Commission de la culture, de l'éducation et de la communication — Réunion du 26 octobre 2022 à 9h30
Piratage des évènements sportifs — Audition de M. Denis Rapone membre du collège de l'autorité de régulation de la communication audiovisuelle et numérique et Mme Pauline Blassel directeur général adjoint arcom Mme Liza Bellulo présidente de la fédération française des télécoms fft M. Maxime Saada président de l'association pour la protection des programmes sportifs apps Mme Caroline Guenneteau secrétaire générale adjointe de bein media group et M. Mathieu Ficot directeur général adjoint de la ligue de football professionnel lfp

Maxime Saada, président de l'Association pour la protection des programmes sportifs (APPS) :

Je m'adresserai d'abord à vous en tant que président de l'APPS (association pour la protection des programmes sportifs), avant de faire un point plus spécifique à Canal +. L'APPS a été créée en 2018. Elle réunit à la fois des ayants droit et des diffuseurs.

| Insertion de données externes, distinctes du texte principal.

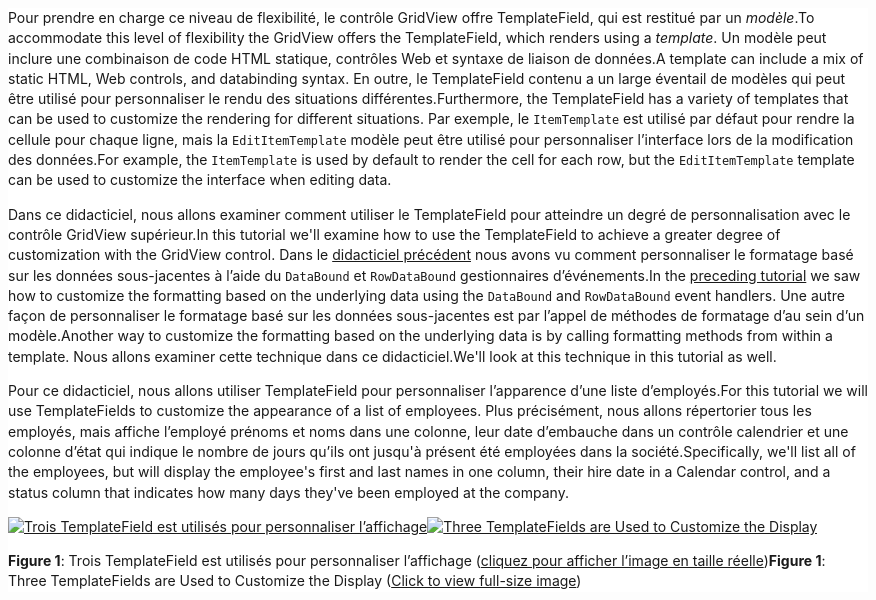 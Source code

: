 <span data-ttu-id="e3d48-122">Pour prendre en charge ce niveau de flexibilité, le contrôle GridView offre TemplateField, qui est restitué par un *modèle*.</span><span class="sxs-lookup"><span data-stu-id="e3d48-122">To accommodate this level of flexibility the GridView offers the TemplateField, which renders using a *template*.</span></span> <span data-ttu-id="e3d48-123">Un modèle peut inclure une combinaison de code HTML statique, contrôles Web et syntaxe de liaison de données.</span><span class="sxs-lookup"><span data-stu-id="e3d48-123">A template can include a mix of static HTML, Web controls, and databinding syntax.</span></span> <span data-ttu-id="e3d48-124">En outre, le TemplateField contenu a un large éventail de modèles qui peut être utilisé pour personnaliser le rendu des situations différentes.</span><span class="sxs-lookup"><span data-stu-id="e3d48-124">Furthermore, the TemplateField has a variety of templates that can be used to customize the rendering for different situations.</span></span> <span data-ttu-id="e3d48-125">Par exemple, le `ItemTemplate` est utilisé par défaut pour rendre la cellule pour chaque ligne, mais la `EditItemTemplate` modèle peut être utilisé pour personnaliser l’interface lors de la modification des données.</span><span class="sxs-lookup"><span data-stu-id="e3d48-125">For example, the `ItemTemplate` is used by default to render the cell for each row, but the `EditItemTemplate` template can be used to customize the interface when editing data.</span></span>

<span data-ttu-id="e3d48-126">Dans ce didacticiel, nous allons examiner comment utiliser le TemplateField pour atteindre un degré de personnalisation avec le contrôle GridView supérieur.</span><span class="sxs-lookup"><span data-stu-id="e3d48-126">In this tutorial we'll examine how to use the TemplateField to achieve a greater degree of customization with the GridView control.</span></span> <span data-ttu-id="e3d48-127">Dans le [didacticiel précédent](custom-formatting-based-upon-data-cs.md) nous avons vu comment personnaliser le formatage basé sur les données sous-jacentes à l’aide du `DataBound` et `RowDataBound` gestionnaires d’événements.</span><span class="sxs-lookup"><span data-stu-id="e3d48-127">In the [preceding tutorial](custom-formatting-based-upon-data-cs.md) we saw how to customize the formatting based on the underlying data using the `DataBound` and `RowDataBound` event handlers.</span></span> <span data-ttu-id="e3d48-128">Une autre façon de personnaliser le formatage basé sur les données sous-jacentes est par l’appel de méthodes de formatage d’au sein d’un modèle.</span><span class="sxs-lookup"><span data-stu-id="e3d48-128">Another way to customize the formatting based on the underlying data is by calling formatting methods from within a template.</span></span> <span data-ttu-id="e3d48-129">Nous allons examiner cette technique dans ce didacticiel.</span><span class="sxs-lookup"><span data-stu-id="e3d48-129">We'll look at this technique in this tutorial as well.</span></span>

<span data-ttu-id="e3d48-130">Pour ce didacticiel, nous allons utiliser TemplateField pour personnaliser l’apparence d’une liste d’employés.</span><span class="sxs-lookup"><span data-stu-id="e3d48-130">For this tutorial we will use TemplateFields to customize the appearance of a list of employees.</span></span> <span data-ttu-id="e3d48-131">Plus précisément, nous allons répertorier tous les employés, mais affiche l’employé prénoms et noms dans une colonne, leur date d’embauche dans un contrôle calendrier et une colonne d’état qui indique le nombre de jours qu’ils ont jusqu'à présent été employées dans la société.</span><span class="sxs-lookup"><span data-stu-id="e3d48-131">Specifically, we'll list all of the employees, but will display the employee's first and last names in one column, their hire date in a Calendar control, and a status column that indicates how many days they've been employed at the company.</span></span>

<span data-ttu-id="e3d48-132">[![Trois TemplateField est utilisés pour personnaliser l’affichage](using-templatefields-in-the-gridview-control-cs/_static/image2.png)](using-templatefields-in-the-gridview-control-cs/_static/image1.png)</span><span class="sxs-lookup"><span data-stu-id="e3d48-132">[![Three TemplateFields are Used to Customize the Display](using-templatefields-in-the-gridview-control-cs/_static/image2.png)](using-templatefields-in-the-gridview-control-cs/_static/image1.png)</span></span>

<span data-ttu-id="e3d48-133">**Figure 1**: Trois TemplateField est utilisés pour personnaliser l’affichage ([cliquez pour afficher l’image en taille réelle](using-templatefields-in-the-gridview-control-cs/_static/image3.png))</span><span class="sxs-lookup"><span data-stu-id="e3d48-133">**Figure 1**: Three TemplateFields are Used to Customize the Display ([Click to view full-size image](using-templatefields-in-the-gridview-control-cs/_static/image3.png))</span></span>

Nous pouvons collectivement nous satisfaire des premiers mois de la mise en place du nouveau dispositif issu de l'article 3 de la loi, qui a démontré une bonne coordination des parties prenantes et permet d'afficher des premiers résultats concrets. Ce dispositif introduit de manière inédite en droit français un nouveau moyen de lutte contre le piratage sportif en complétant les outils jusque-là ouverts par la loi. Les membres de l'APPS l'ont mobilisé individuellement, mais notre ambition partagée nous a permis de nous coordonner dès le mois de janvier. Nous avons appris ensemble à mobiliser au mieux le nouvel outil, d'abord pour obtenir une décision judiciaire dite « ordonnance cadre » pour une compétition donnée, ensuite pour mettre à jour les mesures de blocage tout au long de la compétition en intégrant de nouveaux sites par le biais d'une saisine de l'Arcom.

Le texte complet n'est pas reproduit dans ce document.